### What the task asks:
Output every entry exactly as written, but omit the pictures.

### Data:

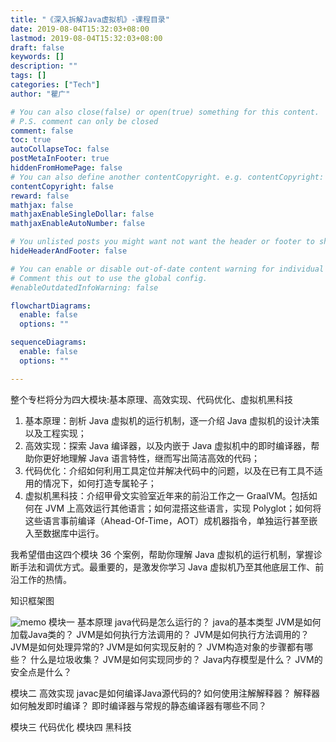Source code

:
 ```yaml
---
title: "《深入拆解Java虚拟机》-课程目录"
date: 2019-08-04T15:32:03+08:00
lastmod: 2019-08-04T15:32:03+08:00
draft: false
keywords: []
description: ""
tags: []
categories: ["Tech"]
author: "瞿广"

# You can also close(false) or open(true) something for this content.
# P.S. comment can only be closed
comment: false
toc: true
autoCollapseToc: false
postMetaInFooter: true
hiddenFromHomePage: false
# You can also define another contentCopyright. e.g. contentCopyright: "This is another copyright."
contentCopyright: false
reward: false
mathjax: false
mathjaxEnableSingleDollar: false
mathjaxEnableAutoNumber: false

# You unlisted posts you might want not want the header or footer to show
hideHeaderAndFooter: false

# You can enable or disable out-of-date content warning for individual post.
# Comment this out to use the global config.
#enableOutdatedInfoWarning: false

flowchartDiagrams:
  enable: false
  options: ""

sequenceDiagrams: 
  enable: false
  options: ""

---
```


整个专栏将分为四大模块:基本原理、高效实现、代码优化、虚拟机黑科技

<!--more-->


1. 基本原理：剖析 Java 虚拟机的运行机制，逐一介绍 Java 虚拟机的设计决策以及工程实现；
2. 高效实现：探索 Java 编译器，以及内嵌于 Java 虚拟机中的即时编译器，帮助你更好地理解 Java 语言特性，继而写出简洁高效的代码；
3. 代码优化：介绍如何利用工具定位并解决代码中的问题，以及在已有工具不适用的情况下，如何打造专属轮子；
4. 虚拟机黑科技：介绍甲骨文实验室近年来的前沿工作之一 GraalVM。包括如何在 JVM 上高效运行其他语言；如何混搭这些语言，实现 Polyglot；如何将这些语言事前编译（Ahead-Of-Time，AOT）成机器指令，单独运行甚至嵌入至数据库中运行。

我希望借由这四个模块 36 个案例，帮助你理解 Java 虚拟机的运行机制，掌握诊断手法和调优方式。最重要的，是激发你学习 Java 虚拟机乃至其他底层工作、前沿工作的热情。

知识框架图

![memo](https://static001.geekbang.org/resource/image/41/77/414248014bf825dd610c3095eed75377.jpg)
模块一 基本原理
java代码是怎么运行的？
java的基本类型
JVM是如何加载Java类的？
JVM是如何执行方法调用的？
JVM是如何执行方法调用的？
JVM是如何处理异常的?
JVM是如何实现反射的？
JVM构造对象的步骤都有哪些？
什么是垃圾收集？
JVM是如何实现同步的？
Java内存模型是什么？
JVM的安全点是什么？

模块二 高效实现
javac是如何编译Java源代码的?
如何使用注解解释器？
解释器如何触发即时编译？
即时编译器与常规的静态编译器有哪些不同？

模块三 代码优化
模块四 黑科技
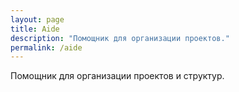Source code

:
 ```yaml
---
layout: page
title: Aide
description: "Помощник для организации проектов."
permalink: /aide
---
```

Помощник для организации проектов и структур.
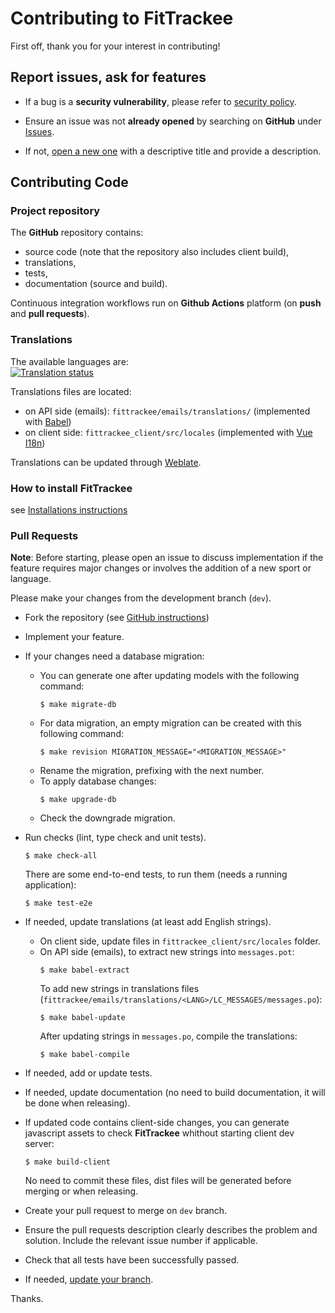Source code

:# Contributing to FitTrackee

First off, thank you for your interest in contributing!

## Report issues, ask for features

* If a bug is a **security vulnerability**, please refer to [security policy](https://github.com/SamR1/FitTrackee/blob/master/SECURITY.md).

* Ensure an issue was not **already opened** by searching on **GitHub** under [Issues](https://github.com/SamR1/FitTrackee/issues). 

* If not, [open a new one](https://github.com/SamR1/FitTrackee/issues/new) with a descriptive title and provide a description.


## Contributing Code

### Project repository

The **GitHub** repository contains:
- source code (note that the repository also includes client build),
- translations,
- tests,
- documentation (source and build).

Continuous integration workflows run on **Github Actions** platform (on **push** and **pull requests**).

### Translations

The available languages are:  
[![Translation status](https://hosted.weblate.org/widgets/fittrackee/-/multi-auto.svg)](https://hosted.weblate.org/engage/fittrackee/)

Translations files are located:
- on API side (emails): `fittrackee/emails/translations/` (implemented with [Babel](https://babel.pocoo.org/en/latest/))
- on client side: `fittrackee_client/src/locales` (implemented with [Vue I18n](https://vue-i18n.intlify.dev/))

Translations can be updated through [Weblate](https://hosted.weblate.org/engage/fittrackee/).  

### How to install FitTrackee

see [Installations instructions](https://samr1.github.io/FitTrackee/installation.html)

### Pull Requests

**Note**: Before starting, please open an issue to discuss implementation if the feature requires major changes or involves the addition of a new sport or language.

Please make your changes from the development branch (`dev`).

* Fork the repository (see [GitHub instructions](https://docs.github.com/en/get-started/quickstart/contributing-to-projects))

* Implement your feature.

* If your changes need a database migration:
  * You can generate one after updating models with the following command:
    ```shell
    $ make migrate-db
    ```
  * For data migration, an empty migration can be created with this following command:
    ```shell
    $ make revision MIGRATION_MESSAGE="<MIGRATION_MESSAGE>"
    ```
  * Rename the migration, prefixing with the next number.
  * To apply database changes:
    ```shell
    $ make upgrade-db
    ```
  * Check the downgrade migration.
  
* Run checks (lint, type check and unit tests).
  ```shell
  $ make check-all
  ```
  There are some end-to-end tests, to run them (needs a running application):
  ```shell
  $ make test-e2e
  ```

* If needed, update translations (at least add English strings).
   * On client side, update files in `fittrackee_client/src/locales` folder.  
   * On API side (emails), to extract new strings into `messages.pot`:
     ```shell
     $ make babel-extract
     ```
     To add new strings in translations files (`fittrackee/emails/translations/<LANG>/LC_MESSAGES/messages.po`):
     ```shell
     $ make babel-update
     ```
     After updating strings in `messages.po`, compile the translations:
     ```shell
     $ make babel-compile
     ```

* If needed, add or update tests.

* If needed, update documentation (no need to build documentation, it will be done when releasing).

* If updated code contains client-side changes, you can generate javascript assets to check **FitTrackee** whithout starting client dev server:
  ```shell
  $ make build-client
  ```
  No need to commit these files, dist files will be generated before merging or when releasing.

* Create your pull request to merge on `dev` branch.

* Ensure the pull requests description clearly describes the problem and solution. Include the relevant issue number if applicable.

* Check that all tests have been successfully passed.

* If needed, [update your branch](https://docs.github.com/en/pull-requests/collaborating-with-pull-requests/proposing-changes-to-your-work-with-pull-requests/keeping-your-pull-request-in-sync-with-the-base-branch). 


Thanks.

### Worked solution:
Source code

:
 ```yaml
---
title: "《深入拆解Java虚拟机》-课程目录"
date: 2019-08-04T15:32:03+08:00
lastmod: 2019-08-04T15:32:03+08:00
draft: false
keywords: []
description: ""
tags: []
categories: ["Tech"]
author: "瞿广"

# You can also close(false) or open(true) something for this content.
# P.S. comment can only be closed
comment: false
toc: true
autoCollapseToc: false
postMetaInFooter: true
hiddenFromHomePage: false
# You can also define another contentCopyright. e.g. contentCopyright: "This is another copyright."
contentCopyright: false
reward: false
mathjax: false
mathjaxEnableSingleDollar: false
mathjaxEnableAutoNumber: false

# You unlisted posts you might want not want the header or footer to show
hideHeaderAndFooter: false

# You can enable or disable out-of-date content warning for individual post.
# Comment this out to use the global config.
#enableOutdatedInfoWarning: false

flowchartDiagrams:
  enable: false
  options: ""

sequenceDiagrams: 
  enable: false
  options: ""

---
```


整个专栏将分为四大模块:基本原理、高效实现、代码优化、虚拟机黑科技

<!--more-->


1. 基本原理：剖析 Java 虚拟机的运行机制，逐一介绍 Java 虚拟机的设计决策以及工程实现；
2. 高效实现：探索 Java 编译器，以及内嵌于 Java 虚拟机中的即时编译器，帮助你更好地理解 Java 语言特性，继而写出简洁高效的代码；
3. 代码优化：介绍如何利用工具定位并解决代码中的问题，以及在已有工具不适用的情况下，如何打造专属轮子；
4. 虚拟机黑科技：介绍甲骨文实验室近年来的前沿工作之一 GraalVM。包括如何在 JVM 上高效运行其他语言；如何混搭这些语言，实现 Polyglot；如何将这些语言事前编译（Ahead-Of-Time，AOT）成机器指令，单独运行甚至嵌入至数据库中运行。

我希望借由这四个模块 36 个案例，帮助你理解 Java 虚拟机的运行机制，掌握诊断手法和调优方式。最重要的，是激发你学习 Java 虚拟机乃至其他底层工作、前沿工作的热情。

知识框架图

![memo](https://static001.geekbang.org/resource/image/41/77/414248014bf825dd610c3095eed75377.jpg)
模块一 基本原理
java代码是怎么运行的？
java的基本类型
JVM是如何加载Java类的？
JVM是如何执行方法调用的？
JVM是如何执行方法调用的？
JVM是如何处理异常的?
JVM是如何实现反射的？
JVM构造对象的步骤都有哪些？
什么是垃圾收集？
JVM是如何实现同步的？
Java内存模型是什么？
JVM的安全点是什么？

模块二 高效实现
javac是如何编译Java源代码的?
如何使用注解解释器？
解释器如何触发即时编译？
即时编译器与常规的静态编译器有哪些不同？

模块三 代码优化
模块四 黑科技
Source code

:
 ```yaml
---
layout: page
title: Aide
description: "Помощник для организации проектов."
permalink: /aide
---
```

Помощник для организации проектов и структур.
Source code

:# Contributing to FitTrackee

First off, thank you for your interest in contributing!

## Report issues, ask for features

* If a bug is a **security vulnerability**, please refer to [security policy](https://github.com/SamR1/FitTrackee/blob/master/SECURITY.md).

* Ensure an issue was not **already opened** by searching on **GitHub** under [Issues](https://github.com/SamR1/FitTrackee/issues). 

* If not, [open a new one](https://github.com/SamR1/FitTrackee/issues/new) with a descriptive title and provide a description.


## Contributing Code

### Project repository

The **GitHub** repository contains:
- source code (note that the repository also includes client build),
- translations,
- tests,
- documentation (source and build).

Continuous integration workflows run on **Github Actions** platform (on **push** and **pull requests**).

### Translations

The available languages are:  
[![Translation status](https://hosted.weblate.org/widgets/fittrackee/-/multi-auto.svg)](https://hosted.weblate.org/engage/fittrackee/)

Translations files are located:
- on API side (emails): `fittrackee/emails/translations/` (implemented with [Babel](https://babel.pocoo.org/en/latest/))
- on client side: `fittrackee_client/src/locales` (implemented with [Vue I18n](https://vue-i18n.intlify.dev/))

Translations can be updated through [Weblate](https://hosted.weblate.org/engage/fittrackee/).  

### How to install FitTrackee

see [Installations instructions](https://samr1.github.io/FitTrackee/installation.html)

### Pull Requests

**Note**: Before starting, please open an issue to discuss implementation if the feature requires major changes or involves the addition of a new sport or language.

Please make your changes from the development branch (`dev`).

* Fork the repository (see [GitHub instructions](https://docs.github.com/en/get-started/quickstart/contributing-to-projects))

* Implement your feature.

* If your changes need a database migration:
  * You can generate one after updating models with the following command:
    ```shell
    $ make migrate-db
    ```
  * For data migration, an empty migration can be created with this following command:
    ```shell
    $ make revision MIGRATION_MESSAGE="<MIGRATION_MESSAGE>"
    ```
  * Rename the migration, prefixing with the next number.
  * To apply database changes:
    ```shell
    $ make upgrade-db
    ```
  * Check the downgrade migration.
  
* Run checks (lint, type check and unit tests).
  ```shell
  $ make check-all
  ```
  There are some end-to-end tests, to run them (needs a running application):
  ```shell
  $ make test-e2e
  ```

* If needed, update translations (at least add English strings).
   * On client side, update files in `fittrackee_client/src/locales` folder.  
   * On API side (emails), to extract new strings into `messages.pot`:
     ```shell
     $ make babel-extract
     ```
     To add new strings in translations files (`fittrackee/emails/translations/<LANG>/LC_MESSAGES/messages.po`):
     ```shell
     $ make babel-update
     ```
     After updating strings in `messages.po`, compile the translations:
     ```shell
     $ make babel-compile
     ```

* If needed, add or update tests.

* If needed, update documentation (no need to build documentation, it will be done when releasing).

* If updated code contains client-side changes, you can generate javascript assets to check **FitTrackee** whithout starting client dev server:
  ```shell
  $ make build-client
  ```
  No need to commit these files, dist files will be generated before merging or when releasing.

* Create your pull request to merge on `dev` branch.

* Ensure the pull requests description clearly describes the problem and solution. Include the relevant issue number if applicable.

* Check that all tests have been successfully passed.

* If needed, [update your branch](https://docs.github.com/en/pull-requests/collaborating-with-pull-requests/proposing-changes-to-your-work-with-pull-requests/keeping-your-pull-request-in-sync-with-the-base-branch). 


Thanks.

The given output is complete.